▶ _EXERCISE INSTRUCTIONS_
Look through the records below and collect all lines that hold the string "textwidth".

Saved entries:
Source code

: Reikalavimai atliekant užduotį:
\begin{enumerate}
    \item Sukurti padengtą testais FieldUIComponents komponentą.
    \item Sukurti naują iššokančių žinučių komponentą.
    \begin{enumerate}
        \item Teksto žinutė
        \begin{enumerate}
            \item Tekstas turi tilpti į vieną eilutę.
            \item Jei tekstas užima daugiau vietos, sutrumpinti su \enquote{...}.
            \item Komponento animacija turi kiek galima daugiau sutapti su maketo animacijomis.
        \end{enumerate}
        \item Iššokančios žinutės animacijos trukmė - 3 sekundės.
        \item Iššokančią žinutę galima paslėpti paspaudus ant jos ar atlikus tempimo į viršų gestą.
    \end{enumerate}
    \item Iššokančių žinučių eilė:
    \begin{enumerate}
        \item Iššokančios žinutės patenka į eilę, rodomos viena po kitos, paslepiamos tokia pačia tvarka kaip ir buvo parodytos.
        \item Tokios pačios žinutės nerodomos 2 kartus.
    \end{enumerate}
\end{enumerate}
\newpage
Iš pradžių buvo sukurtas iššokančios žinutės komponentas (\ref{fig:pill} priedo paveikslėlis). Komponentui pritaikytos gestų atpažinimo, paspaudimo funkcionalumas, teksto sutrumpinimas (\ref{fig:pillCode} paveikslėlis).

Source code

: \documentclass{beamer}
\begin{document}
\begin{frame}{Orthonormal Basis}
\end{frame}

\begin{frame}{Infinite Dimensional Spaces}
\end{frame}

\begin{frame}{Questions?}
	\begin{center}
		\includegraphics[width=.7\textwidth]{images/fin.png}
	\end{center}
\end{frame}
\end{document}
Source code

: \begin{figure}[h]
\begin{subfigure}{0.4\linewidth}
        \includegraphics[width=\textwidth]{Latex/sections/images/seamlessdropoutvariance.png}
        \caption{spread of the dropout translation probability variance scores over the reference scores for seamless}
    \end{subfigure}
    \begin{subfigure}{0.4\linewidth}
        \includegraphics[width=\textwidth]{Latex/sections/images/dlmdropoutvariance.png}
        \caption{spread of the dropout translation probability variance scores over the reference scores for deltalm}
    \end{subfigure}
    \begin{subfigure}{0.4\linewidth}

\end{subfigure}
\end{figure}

▶ _WRITTEN ANSWER_
		\includegraphics[width=.7\textwidth]{images/fin.png}
        \includegraphics[width=\textwidth]{Latex/sections/images/seamlessdropoutvariance.png}
        \includegraphics[width=\textwidth]{Latex/sections/images/dlmdropoutvariance.png}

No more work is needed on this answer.